In the late 1970s, the area currently including the Houston Museum District had fallen into disrepair, badly needing attention from local, county and state governments to improve roads and beautify the area, then unsafe for pedestrian traffic and cyclists. The Houston Museum District began as a grassroots community movement in 1977 led by Alexandra R. Marshall whose concept was to create a pedestrian-friendly district with the Museum of Fine Arts, at the intersection of Bissonnet Street and Montrose Boulevard, as its core. In such a strongly vehicle-oriented city, and one which to this day retains the title of the largest city in the United States without zoning, this was fairly progressive. The Museum District Development Association of Houston proposed a multi-phase plan to beautify and make more pedestrian-friendly the area located between Allen Parkway, Buffalo Bayou and Hermann Park. It took advantage of the opportunity to create in Houston an area of vital urban importance, similar to the French Quarter in New Orleans, St. Germain in Paris, and Georgetown in Washington, DC. Since its creation, the numerous efforts of the Houston Museum District organizations have included community improvement projects, tree planting, sidewalk planning, construction and expansion, esplanade design, development and beautification, establishment of public transportation to and from the area, police support and various cultural events. The Montrose Association, the Museum Area Municipal Association, the South Main Civic Association, the Cultural Arts Center of Houston and TALA all played a part in the development and subsequent success in the creation of the Houston Museum District.

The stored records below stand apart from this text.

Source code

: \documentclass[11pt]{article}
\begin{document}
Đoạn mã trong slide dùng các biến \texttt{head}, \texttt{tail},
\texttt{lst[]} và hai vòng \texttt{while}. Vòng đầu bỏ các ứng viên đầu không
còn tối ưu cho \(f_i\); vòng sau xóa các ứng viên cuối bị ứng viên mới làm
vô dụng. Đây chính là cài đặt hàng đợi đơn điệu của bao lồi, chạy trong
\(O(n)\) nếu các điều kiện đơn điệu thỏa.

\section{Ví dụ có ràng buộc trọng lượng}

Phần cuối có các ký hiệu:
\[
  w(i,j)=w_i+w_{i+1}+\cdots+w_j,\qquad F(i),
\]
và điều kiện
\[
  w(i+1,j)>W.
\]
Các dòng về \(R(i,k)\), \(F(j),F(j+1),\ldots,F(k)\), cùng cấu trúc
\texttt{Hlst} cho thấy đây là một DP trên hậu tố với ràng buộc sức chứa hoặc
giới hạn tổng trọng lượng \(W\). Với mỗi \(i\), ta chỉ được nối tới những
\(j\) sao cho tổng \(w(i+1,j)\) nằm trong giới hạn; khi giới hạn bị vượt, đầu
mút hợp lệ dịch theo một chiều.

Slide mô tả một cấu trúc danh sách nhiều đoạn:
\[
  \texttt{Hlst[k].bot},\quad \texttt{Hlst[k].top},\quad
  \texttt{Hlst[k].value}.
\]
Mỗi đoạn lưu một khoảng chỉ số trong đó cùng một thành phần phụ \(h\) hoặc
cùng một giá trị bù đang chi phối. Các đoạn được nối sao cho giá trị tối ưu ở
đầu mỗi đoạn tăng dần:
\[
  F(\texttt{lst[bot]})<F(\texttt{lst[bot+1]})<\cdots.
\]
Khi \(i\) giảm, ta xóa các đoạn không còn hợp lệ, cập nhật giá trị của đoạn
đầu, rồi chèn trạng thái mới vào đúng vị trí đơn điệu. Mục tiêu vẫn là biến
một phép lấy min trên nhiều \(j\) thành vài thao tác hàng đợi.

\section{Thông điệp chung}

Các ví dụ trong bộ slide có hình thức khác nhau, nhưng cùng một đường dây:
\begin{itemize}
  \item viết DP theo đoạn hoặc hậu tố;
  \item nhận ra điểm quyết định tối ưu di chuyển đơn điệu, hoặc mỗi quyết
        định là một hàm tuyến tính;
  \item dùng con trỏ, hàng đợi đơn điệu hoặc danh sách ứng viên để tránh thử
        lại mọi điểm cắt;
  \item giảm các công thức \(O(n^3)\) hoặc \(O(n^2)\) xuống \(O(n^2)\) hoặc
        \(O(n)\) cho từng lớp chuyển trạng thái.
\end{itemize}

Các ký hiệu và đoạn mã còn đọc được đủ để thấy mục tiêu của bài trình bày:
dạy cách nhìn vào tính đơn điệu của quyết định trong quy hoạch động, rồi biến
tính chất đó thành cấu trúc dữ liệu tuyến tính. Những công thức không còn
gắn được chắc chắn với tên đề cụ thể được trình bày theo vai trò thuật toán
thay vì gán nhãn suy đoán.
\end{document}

Originally, funding was completely based on private sources-association member dues and members’ donations. Later, with growing awareness of the MDDAH and their work, funding came from numerous other sources. Today, total operating budgets for the member museums exceed $80 million, funded almost completely from revenues and private donations. Museum District funding includes approximately $1.5 million in Hotel Occupancy Tax funds from the City of Houston and the Houston Arts Alliance; contributions from all participating museums; foundation support from The Houston Endowment, Inc.; The John P. McGovern Foundation; The Wortham Foundation, Inc.; The Brown Foundation, Inc.; Susan Vaughan Foundation, Inc.; and corporate support from KHOU-TV Channel 11, KUHT-TV, the Houston Chronicle, Texas Monthly, Exxon, and Cadillac.

The Houston Public Library Clayton Library, Center for Genealogical Research is located in the Museum District. The genealogical collection, originally housed in the Julia Ideson Building in Downtown Houston, moved to the William Clayton Home, a Georgian-style house built in 1917, in the Museum District in 1968. A site for a new building, adjacent to the Clayton Home, was purchased in 1986. The new building, which was built in 1988, was designed to complement the Clayton Home. The city implemented a $6.8 million renovation project for the Clayton Home and the guest house and carriage house on the property in the 2000s. The city planned to renovate the property so it would meet LEED standards. The city installed an elevator in the guest house so the building could be used as an administrative office. The carriage house received an addition so it could function as a 100 person conference room. The Clayton site can accommodate one plenary session and four breakout meetings, which would be required for a national genealogical conference. The Houston Business Journal awarded the renovation as the best historic renovation for its 2009 Landmark Awards.